[Saved entries]
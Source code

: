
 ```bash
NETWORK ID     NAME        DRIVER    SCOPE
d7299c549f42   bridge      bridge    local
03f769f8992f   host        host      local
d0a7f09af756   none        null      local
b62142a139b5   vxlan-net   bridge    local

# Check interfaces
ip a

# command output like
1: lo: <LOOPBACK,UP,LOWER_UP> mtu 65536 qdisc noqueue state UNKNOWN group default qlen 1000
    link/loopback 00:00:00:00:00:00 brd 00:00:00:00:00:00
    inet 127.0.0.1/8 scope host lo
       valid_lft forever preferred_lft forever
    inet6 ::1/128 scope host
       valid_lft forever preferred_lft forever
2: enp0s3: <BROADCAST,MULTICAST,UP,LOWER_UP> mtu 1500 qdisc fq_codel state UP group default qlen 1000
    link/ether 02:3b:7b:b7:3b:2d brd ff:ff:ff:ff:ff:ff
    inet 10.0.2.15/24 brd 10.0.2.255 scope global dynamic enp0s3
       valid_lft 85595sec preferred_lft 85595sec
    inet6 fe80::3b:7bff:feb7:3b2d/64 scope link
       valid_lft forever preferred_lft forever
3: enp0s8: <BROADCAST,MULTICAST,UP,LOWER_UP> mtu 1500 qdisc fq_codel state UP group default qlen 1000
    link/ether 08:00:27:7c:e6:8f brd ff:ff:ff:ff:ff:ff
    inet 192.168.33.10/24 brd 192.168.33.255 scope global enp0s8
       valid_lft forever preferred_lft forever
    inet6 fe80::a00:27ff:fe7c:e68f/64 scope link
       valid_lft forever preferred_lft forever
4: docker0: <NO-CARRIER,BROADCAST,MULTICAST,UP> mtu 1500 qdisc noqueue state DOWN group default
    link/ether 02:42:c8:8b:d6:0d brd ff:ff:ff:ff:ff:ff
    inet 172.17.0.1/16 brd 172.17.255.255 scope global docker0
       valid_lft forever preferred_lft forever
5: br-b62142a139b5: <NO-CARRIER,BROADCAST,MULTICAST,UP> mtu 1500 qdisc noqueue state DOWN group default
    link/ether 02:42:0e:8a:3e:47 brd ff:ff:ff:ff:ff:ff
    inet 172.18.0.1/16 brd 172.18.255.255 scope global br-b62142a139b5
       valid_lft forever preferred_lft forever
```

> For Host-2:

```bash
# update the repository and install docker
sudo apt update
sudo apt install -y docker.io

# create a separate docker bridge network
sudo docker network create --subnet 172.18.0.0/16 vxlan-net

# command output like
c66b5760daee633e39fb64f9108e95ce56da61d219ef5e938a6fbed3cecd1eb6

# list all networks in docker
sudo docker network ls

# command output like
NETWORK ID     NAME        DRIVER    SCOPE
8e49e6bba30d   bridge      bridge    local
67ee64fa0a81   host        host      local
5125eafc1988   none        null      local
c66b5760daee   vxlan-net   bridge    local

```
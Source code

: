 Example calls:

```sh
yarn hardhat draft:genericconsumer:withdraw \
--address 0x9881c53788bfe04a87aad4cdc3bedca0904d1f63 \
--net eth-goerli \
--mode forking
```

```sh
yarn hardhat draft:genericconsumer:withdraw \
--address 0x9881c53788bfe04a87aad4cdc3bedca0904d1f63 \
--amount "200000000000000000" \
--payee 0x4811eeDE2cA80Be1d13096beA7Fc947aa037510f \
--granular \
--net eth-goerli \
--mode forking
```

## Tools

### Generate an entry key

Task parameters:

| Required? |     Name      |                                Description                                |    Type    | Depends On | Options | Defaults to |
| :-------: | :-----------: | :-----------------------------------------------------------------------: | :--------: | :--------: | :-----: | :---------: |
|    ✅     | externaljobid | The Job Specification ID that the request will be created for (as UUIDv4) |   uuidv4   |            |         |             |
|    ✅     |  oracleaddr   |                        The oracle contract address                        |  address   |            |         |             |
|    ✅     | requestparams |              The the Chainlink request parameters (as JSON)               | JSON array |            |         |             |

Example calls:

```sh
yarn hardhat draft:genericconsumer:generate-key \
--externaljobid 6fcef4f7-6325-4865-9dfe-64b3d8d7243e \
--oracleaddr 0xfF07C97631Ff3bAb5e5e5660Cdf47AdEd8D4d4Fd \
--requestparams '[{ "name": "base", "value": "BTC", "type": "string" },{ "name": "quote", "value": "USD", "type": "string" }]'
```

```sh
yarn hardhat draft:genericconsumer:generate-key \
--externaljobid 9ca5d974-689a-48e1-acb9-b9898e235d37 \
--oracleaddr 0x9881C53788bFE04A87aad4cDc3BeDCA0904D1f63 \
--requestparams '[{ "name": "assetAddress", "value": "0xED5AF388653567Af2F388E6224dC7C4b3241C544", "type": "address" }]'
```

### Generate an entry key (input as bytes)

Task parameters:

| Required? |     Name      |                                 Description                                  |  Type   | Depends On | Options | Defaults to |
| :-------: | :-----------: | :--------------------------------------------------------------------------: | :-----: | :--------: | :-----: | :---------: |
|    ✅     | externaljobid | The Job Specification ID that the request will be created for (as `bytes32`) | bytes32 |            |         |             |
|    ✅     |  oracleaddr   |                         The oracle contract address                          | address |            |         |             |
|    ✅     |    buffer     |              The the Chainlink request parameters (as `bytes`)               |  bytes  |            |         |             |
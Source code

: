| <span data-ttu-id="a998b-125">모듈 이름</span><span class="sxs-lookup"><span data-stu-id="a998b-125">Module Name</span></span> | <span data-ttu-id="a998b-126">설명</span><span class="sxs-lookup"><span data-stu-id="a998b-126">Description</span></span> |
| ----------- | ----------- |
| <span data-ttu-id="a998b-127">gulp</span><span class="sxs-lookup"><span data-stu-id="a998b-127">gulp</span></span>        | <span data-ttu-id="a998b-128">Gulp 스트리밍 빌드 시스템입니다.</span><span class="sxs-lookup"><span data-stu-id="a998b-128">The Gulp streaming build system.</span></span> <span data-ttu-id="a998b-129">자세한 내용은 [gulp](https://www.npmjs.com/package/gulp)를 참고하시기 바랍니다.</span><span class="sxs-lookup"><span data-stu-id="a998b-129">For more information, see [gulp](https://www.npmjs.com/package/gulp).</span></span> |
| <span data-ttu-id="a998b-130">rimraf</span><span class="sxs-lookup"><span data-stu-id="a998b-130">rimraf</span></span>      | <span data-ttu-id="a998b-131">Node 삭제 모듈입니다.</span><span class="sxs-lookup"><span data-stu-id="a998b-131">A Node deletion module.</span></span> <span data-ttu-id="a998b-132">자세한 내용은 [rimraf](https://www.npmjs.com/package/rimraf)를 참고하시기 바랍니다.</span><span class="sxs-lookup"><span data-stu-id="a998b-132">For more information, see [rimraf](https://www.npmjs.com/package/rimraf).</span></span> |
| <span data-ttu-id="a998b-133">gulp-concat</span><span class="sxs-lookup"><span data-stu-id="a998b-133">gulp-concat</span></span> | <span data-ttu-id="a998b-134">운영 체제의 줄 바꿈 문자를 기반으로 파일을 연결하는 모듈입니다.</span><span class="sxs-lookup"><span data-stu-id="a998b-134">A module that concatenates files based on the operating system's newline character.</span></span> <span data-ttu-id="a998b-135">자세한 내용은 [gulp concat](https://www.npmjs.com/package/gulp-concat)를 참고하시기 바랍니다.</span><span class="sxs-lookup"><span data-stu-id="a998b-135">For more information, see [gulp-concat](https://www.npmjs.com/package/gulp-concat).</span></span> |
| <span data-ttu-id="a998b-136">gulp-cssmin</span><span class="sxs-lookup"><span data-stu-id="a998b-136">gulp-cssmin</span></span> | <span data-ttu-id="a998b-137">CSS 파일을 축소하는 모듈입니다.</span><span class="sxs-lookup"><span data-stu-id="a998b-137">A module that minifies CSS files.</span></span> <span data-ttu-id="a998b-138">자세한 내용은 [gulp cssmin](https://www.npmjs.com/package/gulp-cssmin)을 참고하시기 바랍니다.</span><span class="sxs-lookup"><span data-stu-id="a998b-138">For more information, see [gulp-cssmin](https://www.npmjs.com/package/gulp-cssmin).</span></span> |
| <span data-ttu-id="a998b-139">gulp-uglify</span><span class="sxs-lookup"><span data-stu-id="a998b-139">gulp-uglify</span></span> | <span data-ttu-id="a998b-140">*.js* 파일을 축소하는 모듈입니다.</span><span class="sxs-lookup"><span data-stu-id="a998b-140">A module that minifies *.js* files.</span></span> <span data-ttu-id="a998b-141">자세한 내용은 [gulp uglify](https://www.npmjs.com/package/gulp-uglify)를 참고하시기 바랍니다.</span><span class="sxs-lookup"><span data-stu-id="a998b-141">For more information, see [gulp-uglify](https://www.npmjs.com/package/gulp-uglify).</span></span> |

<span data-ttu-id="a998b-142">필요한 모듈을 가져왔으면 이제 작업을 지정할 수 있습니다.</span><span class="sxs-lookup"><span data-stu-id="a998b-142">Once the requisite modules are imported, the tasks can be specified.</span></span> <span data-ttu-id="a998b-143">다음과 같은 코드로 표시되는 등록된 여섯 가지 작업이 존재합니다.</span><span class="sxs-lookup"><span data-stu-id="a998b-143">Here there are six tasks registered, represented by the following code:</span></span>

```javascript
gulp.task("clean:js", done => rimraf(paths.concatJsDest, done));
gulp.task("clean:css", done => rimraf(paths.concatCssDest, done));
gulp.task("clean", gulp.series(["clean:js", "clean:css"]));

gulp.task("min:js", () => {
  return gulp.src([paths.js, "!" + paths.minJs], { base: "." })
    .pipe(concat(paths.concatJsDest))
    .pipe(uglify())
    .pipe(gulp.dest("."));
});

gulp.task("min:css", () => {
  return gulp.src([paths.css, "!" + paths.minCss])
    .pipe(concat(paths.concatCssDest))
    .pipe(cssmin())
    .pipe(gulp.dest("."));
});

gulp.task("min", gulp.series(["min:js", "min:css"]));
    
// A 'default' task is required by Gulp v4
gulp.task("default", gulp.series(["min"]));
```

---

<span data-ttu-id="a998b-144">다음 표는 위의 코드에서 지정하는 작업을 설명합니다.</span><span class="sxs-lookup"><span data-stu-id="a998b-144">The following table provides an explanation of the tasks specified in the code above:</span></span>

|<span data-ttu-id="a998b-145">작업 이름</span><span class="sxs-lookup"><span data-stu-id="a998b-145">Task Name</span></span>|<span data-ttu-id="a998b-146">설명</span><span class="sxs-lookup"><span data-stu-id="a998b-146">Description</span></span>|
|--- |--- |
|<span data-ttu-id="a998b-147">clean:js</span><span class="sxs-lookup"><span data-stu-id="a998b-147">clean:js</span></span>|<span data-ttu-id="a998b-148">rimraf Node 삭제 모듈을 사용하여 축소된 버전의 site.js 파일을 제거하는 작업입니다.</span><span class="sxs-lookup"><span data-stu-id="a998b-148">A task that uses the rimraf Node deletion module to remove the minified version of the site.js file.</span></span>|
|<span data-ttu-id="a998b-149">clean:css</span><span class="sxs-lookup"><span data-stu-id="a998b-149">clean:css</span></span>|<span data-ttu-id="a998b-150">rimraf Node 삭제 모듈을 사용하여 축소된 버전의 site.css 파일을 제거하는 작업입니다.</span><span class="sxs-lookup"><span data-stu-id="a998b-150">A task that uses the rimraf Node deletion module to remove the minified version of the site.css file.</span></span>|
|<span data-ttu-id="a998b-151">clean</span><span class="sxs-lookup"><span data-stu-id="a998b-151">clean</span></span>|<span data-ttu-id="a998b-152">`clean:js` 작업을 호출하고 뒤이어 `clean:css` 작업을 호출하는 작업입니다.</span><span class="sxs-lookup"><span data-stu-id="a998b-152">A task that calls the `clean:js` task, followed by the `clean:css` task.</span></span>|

**EXERCISE**: Using the records above, report each line that contains the word "series" by copying it.

**EXERCISE RESPONSE**:
gulp.task("clean", gulp.series(["clean:js", "clean:css"]));
gulp.task("min", gulp.series(["min:js", "min:css"]));
gulp.task("default", gulp.series(["min"]));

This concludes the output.